SPACE to screen video banned from Smithsonian

Fighting censorship
By JEFF INGLIS  |  December 15, 2010

tji_spacevideo_main
CENSORED IMAGE A controversial scene from David Wojnarowicz’s A Fire In My Belly (A Work In Progress), 1986-87, 16mm and DVD, color and black-and-white.

A video banned from the Smithsonian National Portrait Gallery last week in the wake of threats from conservative politicians will be on view in the front window of SPACE Gallery (538 Congress St., Portland) this week and next, as part of a nationwide show of solidarity between art galleries and the organizers of the Smithsonian's show.

The show, "Hide/Seek: Difference and Desire in American Portraiture," includes works by a large number of renowned American artists, including photographers Walker Evans, Berenice Abbott, Robert Mapplethorpe, and Annie Leibovitz; and painters Andy Warhol, Keith Haring, Jasper Johns, Thomas Eakins, Georgia O'Keeffe, and Marsden Hartley (a Mainer of whom a photographic portrait by George Platt Lynes is also included).

On November 28, nearly a month after the exhibit's October 30 opening date, the conservative Web site CNSNews.com reported that it had asked incoming Speaker of the House John Boehner (an Ohio Republican) and incoming House Majority Leader Eric Cantor (a Virginia Republican) to comment on one element of the show, an excerpt from David Wojnarowicz's A Fire In My Belly (A Work In Progress), which includes a scene of ants crawling on a crucifix.

Boehner spokesman Kevin Smith told CNSNews.com, "While the amount of money involved may be small, it's symbolic of the arrogance Washington routinely applies to thousands of spending decisions involving Americans' hard-earned money at a time when one in every 10 Americans is out of work and our children's future is being threatened by debt."

Cantor, who is Jewish, denounced the exhibit as "an outrageous use of taxpayer money and an obvious attempt to offend Christians during the Christmas season," according to CNSnews.com. "When a museum receives taxpayer money, the taxpayers have a right to expect that the museum will uphold common standards of decency. The museum should pull the exhibit and be prepared for serious questions come budget time," he said.
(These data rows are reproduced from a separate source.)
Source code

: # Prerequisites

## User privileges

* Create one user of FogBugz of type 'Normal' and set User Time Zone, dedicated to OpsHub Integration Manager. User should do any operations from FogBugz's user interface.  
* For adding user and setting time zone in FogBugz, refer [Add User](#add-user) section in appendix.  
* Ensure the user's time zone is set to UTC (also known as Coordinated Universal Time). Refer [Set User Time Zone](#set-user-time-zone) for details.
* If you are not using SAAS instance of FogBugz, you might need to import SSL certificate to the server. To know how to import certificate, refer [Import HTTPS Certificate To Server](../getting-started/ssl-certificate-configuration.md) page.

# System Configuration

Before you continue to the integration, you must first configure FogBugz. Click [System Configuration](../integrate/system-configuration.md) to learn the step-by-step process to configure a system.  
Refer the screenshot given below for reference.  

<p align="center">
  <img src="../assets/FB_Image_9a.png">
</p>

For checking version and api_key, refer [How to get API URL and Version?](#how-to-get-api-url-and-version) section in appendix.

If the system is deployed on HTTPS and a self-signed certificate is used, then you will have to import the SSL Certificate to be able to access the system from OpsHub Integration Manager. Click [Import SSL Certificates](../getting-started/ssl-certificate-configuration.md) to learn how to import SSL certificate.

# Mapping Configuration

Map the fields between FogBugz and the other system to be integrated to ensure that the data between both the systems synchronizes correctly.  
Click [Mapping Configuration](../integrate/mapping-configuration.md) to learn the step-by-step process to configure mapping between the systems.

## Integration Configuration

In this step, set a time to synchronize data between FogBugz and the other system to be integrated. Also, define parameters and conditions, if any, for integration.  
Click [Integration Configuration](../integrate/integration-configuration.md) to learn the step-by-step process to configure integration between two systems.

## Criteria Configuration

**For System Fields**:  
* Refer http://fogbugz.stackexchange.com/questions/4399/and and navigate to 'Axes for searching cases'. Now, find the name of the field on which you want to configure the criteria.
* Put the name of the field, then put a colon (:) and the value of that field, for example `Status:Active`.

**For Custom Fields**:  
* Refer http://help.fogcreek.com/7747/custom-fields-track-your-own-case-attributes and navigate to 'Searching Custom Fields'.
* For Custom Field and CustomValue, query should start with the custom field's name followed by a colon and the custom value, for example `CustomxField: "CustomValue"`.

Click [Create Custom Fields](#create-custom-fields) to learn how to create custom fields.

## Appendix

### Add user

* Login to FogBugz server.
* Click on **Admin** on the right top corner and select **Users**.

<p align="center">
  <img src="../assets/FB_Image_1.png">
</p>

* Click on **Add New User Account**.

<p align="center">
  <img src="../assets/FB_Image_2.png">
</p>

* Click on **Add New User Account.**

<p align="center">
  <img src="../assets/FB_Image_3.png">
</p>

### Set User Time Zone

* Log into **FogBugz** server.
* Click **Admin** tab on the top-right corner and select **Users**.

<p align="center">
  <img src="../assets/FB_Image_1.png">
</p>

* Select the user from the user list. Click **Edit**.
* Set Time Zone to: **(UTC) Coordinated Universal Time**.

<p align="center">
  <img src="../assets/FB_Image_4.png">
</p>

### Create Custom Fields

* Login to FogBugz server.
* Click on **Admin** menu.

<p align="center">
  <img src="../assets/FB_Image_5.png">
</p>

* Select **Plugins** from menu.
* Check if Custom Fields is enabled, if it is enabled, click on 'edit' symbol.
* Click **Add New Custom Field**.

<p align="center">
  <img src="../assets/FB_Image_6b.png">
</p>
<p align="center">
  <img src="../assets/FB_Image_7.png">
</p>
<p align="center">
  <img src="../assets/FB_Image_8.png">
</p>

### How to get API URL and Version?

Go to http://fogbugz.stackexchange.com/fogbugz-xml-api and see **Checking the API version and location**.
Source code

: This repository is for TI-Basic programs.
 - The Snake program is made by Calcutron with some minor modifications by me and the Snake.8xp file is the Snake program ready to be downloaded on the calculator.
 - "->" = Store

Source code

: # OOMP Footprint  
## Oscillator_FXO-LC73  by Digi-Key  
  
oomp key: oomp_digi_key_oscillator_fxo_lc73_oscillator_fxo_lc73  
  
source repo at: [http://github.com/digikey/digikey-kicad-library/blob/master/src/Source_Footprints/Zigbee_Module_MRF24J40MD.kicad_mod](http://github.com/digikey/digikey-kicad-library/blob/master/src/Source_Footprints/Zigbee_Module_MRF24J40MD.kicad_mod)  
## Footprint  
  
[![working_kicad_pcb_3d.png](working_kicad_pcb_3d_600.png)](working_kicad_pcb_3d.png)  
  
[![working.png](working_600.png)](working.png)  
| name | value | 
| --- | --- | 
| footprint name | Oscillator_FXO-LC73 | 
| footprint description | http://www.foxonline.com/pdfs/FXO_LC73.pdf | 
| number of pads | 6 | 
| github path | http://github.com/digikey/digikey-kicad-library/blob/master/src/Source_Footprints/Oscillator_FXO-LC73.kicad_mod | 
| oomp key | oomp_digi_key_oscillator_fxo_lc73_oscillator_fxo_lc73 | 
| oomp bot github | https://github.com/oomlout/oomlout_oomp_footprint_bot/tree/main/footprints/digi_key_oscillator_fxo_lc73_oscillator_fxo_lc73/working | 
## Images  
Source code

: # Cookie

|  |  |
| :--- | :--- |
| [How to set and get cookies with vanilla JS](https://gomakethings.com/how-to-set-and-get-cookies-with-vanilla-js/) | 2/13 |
Both politicians seem unclear on how federal funds are used by the Smithsonian. The organization reports that public funds do not pay for specific exhibits, which are instead funded by private donations. Federal funds cover the costs of building maintenance, care of the artworks in the museums' custody, and staff, including exhibit curators.

Nevertheless, the Smithsonian removed the video from its exhibit, without consulting the show's curator, Jonathan Katz. (Katz registered a powerful objection, decrying the decision as a capitulation to bullying: "appeasing tyranny has never worked and can never work, for tyranny wants only obedience, and blind obedience is antithetical to what this nation stands for; we were, as a people, born in protest to tyranny," he wrote in a formal statement.)

"When a work of art is censored because of a minority opinion about the work, it's cause for alarm," says Nat May, executive director of SPACE Gallery. The ants, according to the artist's own statement of purpose, are his metaphor for society, particularly during the AIDS crisis, which claimed Wojnarowicz's own life in 1992.

May's own opinion of the video is that "it's pretty harmless. I think we see more challenging and much more disturbing work every day on TV."